▸ INSTRUCTIONS FOR THE TASK: In the entries below, find the line with "- 위치를 지정하지 않으면 static 적용. 디폴트" and the line with "- 선택자A 선택자B". Return those two lines and all lines between them, exactly.

▸ MATERIAL SUPPLIED:

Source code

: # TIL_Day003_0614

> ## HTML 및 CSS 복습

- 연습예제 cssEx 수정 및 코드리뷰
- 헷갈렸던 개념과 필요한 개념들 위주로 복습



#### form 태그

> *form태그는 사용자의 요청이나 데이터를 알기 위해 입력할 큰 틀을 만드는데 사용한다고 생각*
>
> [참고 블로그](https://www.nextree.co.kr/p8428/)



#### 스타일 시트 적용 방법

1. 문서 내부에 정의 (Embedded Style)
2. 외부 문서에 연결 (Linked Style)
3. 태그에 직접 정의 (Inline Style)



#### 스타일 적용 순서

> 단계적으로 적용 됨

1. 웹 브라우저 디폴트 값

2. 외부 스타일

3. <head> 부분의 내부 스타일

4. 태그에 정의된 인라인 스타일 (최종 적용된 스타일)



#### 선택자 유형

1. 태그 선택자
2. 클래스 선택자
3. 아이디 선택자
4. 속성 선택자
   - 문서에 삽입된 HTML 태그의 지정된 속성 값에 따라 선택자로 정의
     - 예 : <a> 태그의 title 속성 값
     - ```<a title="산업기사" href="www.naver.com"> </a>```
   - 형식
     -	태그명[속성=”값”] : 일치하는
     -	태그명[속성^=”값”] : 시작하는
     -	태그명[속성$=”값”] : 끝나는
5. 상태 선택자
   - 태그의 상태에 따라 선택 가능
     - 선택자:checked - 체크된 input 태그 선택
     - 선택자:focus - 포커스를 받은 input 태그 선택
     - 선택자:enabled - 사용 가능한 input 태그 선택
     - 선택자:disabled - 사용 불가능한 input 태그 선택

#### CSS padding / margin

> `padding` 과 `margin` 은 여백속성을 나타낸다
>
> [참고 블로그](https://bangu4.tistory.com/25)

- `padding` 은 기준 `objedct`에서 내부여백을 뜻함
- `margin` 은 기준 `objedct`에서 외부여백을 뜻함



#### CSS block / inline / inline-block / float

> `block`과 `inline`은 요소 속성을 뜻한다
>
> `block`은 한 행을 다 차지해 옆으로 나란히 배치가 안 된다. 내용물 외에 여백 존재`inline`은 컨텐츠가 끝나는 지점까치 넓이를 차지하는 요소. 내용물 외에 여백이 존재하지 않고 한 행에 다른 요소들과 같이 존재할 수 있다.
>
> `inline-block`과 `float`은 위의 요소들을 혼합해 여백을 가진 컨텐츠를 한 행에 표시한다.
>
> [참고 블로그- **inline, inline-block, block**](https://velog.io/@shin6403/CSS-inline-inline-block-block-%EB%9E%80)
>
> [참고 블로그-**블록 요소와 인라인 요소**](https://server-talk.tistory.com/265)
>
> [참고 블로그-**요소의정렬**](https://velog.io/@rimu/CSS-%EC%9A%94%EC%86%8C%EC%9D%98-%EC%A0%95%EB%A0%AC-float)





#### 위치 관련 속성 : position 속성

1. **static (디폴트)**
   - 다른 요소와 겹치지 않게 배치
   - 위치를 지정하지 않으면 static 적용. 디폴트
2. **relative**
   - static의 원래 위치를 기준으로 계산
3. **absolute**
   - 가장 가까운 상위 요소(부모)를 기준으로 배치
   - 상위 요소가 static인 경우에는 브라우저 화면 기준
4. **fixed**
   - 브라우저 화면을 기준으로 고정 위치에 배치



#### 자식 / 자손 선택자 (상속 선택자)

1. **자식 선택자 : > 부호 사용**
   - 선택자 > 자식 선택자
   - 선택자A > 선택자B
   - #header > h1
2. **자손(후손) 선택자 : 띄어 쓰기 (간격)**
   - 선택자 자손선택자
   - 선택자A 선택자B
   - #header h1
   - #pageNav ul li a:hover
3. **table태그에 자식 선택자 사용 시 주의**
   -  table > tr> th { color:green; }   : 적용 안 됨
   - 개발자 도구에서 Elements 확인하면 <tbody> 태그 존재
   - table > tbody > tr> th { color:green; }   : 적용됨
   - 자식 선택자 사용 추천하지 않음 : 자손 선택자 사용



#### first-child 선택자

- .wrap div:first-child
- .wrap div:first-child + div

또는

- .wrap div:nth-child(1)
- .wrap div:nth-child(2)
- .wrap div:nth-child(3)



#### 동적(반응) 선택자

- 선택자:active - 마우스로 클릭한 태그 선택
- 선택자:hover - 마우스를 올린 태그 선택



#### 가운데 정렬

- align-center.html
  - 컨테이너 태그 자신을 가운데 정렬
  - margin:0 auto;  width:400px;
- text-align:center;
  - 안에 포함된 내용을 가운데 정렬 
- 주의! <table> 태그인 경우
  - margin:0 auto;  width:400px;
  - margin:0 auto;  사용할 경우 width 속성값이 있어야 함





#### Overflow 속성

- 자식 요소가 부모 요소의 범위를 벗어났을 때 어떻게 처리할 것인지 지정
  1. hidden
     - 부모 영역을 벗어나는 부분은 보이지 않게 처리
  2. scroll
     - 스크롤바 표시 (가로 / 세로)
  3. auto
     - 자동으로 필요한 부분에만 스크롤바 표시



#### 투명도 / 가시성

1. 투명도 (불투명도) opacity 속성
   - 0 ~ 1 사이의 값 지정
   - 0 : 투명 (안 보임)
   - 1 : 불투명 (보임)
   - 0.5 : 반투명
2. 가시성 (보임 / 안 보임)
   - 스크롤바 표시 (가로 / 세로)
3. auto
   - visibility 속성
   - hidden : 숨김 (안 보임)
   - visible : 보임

▸ ANSWER TO THE PROBLEM:
   - 위치를 지정하지 않으면 static 적용. 디폴트
2. **relative**
   - static의 원래 위치를 기준으로 계산
3. **absolute**
   - 가장 가까운 상위 요소(부모)를 기준으로 배치
   - 상위 요소가 static인 경우에는 브라우저 화면 기준
4. **fixed**
   - 브라우저 화면을 기준으로 고정 위치에 배치



#### 자식 / 자손 선택자 (상속 선택자)

1. **자식 선택자 : > 부호 사용**
   - 선택자 > 자식 선택자
   - 선택자A > 선택자B
   - #header > h1
2. **자손(후손) 선택자 : 띄어 쓰기 (간격)**
   - 선택자 자손선택자
   - 선택자A 선택자B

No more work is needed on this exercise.